Another line if treatment is light therapy. Since seborrheic dermatitis can be controlled by UV light, patients are advised to sit in sunlight for some time, or undertake UV light therapy. For people who want to use herbal preparations, remedies containing Tea tree oil is quite effective. Many shampoos and oils containing tea tree oil are available in the market.

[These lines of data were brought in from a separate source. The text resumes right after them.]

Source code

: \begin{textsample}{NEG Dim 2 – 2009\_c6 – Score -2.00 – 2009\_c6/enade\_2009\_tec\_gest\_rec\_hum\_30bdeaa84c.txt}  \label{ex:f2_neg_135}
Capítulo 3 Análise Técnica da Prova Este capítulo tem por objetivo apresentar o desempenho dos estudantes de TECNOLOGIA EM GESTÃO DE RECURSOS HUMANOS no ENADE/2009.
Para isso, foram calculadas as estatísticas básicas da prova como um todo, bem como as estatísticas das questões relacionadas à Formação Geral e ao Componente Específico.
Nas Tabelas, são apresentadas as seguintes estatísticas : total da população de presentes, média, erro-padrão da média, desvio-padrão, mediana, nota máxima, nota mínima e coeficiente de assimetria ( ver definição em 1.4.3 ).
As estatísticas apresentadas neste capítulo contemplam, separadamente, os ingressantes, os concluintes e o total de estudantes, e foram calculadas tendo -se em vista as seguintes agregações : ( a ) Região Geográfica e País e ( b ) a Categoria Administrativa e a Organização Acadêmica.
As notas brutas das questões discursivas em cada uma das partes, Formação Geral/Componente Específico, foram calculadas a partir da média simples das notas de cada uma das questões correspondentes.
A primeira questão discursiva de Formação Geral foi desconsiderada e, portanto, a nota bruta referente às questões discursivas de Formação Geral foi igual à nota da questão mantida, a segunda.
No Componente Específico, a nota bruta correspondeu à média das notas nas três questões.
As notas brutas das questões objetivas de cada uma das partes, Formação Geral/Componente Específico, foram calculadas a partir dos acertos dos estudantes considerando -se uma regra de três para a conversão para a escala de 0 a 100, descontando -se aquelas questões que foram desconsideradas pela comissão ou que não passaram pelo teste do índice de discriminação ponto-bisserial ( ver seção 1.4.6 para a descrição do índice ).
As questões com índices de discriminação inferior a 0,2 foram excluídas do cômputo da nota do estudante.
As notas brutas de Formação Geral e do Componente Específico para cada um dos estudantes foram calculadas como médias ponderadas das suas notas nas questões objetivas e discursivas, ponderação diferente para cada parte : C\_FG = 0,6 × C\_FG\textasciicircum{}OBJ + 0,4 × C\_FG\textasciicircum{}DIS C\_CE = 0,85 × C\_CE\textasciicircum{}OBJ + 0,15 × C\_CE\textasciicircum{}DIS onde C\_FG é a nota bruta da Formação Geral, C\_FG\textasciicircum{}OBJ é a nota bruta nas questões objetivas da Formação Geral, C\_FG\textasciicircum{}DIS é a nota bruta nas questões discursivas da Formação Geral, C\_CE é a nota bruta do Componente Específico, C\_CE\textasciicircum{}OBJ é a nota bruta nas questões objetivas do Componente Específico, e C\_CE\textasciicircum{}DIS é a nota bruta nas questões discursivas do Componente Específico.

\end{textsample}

It is advisable to seek medical help as the disease is known to relapse. Diagnosis is done by visual examination, going over the medical history of the patient, and by analysis of the skin scales in the laboratory. This is important as the symptoms can easily be mistaken for psoriasis or contact dermatitis. The doctor must closely check the skin for lesions, their colour and location. Sometimes diagnosis cannot be made on the basis of skin examination alone, which necessitates laboratory tests.
Seborrheic dermatitis affects the most visible parts of the body. It is not a serious condition and cures of its own, but affects the psychological condition of the patient. It can be easily treated by medicated creams, shampoos and lotions. Relapse can also be prevented through use of antifungal shampoos and creams with mild steroids. If you are prone to this condition, follow a healthy skin hygiene and care routine. The skin must be regularly moisturized. Patients must have a nutrient rich diet. The important part of treatment is to manage the severe mental stress that patients go through because of their flaky appearance so the doctor must work as a counsellor as well.